DATA FOR THIS EXERCISE section start
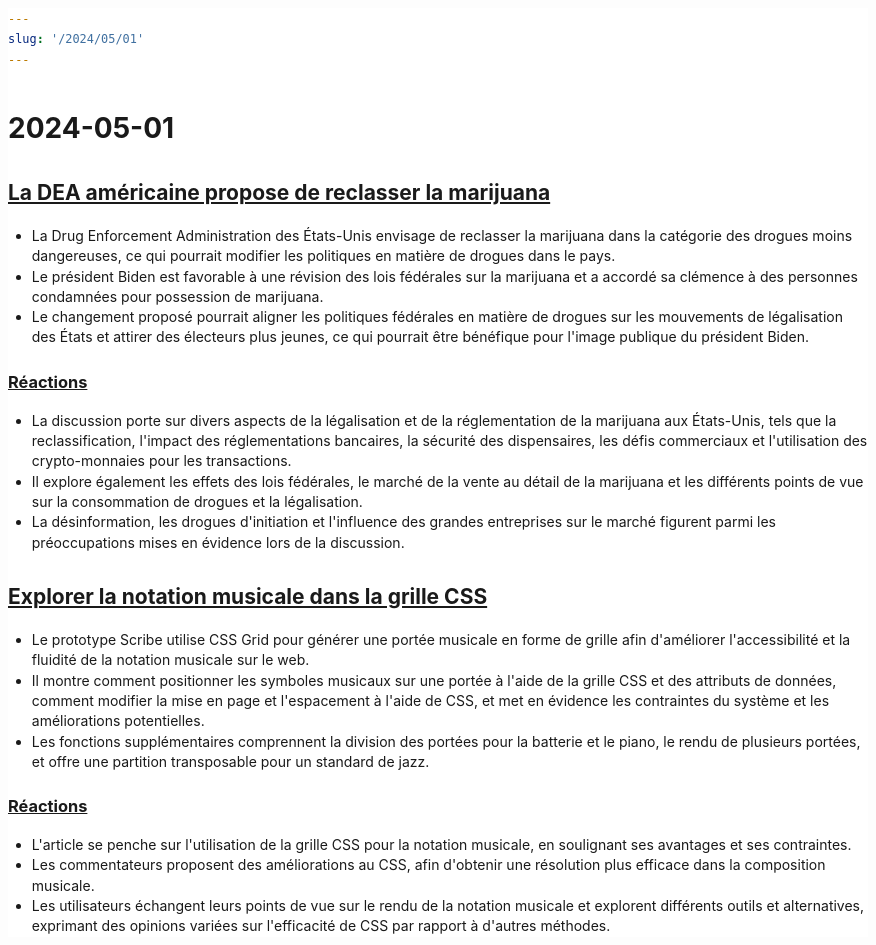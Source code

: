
 ```yaml
---
slug: '/2024/05/01'
---
```


# 2024-05-01

## [La DEA américaine propose de reclasser la marijuana](https://apnews.com/article/marijuana-biden-dea-criminal-justice-pot-f833a8dae6ceb31a8658a5d65832a3b8)

- La Drug Enforcement Administration des États-Unis envisage de reclasser la marijuana dans la catégorie des drogues moins dangereuses, ce qui pourrait modifier les politiques en matière de drogues dans le pays.
- Le président Biden est favorable à une révision des lois fédérales sur la marijuana et a accordé sa clémence à des personnes condamnées pour possession de marijuana.
- Le changement proposé pourrait aligner les politiques fédérales en matière de drogues sur les mouvements de légalisation des États et attirer des électeurs plus jeunes, ce qui pourrait être bénéfique pour l'image publique du président Biden.

### [Réactions](https://news.ycombinator.com/item?id=40213591)

- La discussion porte sur divers aspects de la légalisation et de la réglementation de la marijuana aux États-Unis, tels que la reclassification, l'impact des réglementations bancaires, la sécurité des dispensaires, les défis commerciaux et l'utilisation des crypto-monnaies pour les transactions.
- Il explore également les effets des lois fédérales, le marché de la vente au détail de la marijuana et les différents points de vue sur la consommation de drogues et la légalisation.
- La désinformation, les drogues d'initiation et l'influence des grandes entreprises sur le marché figurent parmi les préoccupations mises en évidence lors de la discussion.

## [Explorer la notation musicale dans la grille CSS](https://cruncher.ch/blog/printing-music-with-css-grid/)

- Le prototype Scribe utilise CSS Grid pour générer une portée musicale en forme de grille afin d'améliorer l'accessibilité et la fluidité de la notation musicale sur le web.
- Il montre comment positionner les symboles musicaux sur une portée à l'aide de la grille CSS et des attributs de données, comment modifier la mise en page et l'espacement à l'aide de CSS, et met en évidence les contraintes du système et les améliorations potentielles.
- Les fonctions supplémentaires comprennent la division des portées pour la batterie et le piano, le rendu de plusieurs portées, et offre une partition transposable pour un standard de jazz.

### [Réactions](https://news.ycombinator.com/item?id=40216057)

- L'article se penche sur l'utilisation de la grille CSS pour la notation musicale, en soulignant ses avantages et ses contraintes.
- Les commentateurs proposent des améliorations au CSS, afin d'obtenir une résolution plus efficace dans la composition musicale.
- Les utilisateurs échangent leurs points de vue sur le rendu de la notation musicale et explorent différents outils et alternatives, exprimant des opinions variées sur l'efficacité de CSS par rapport à d'autres méthodes.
DATA FOR THIS EXERCISE section end
In the lines above, locate the string "article". Copy every line where it occurs.

## [La DEA américaine propose de reclasser la marijuana](https://apnews.com/article/marijuana-biden-dea-criminal-justice-pot-f833a8dae6ceb31a8658a5d65832a3b8)
- L'article se penche sur l'utilisation de la grille CSS pour la notation musicale, en soulignant ses avantages et ses contraintes.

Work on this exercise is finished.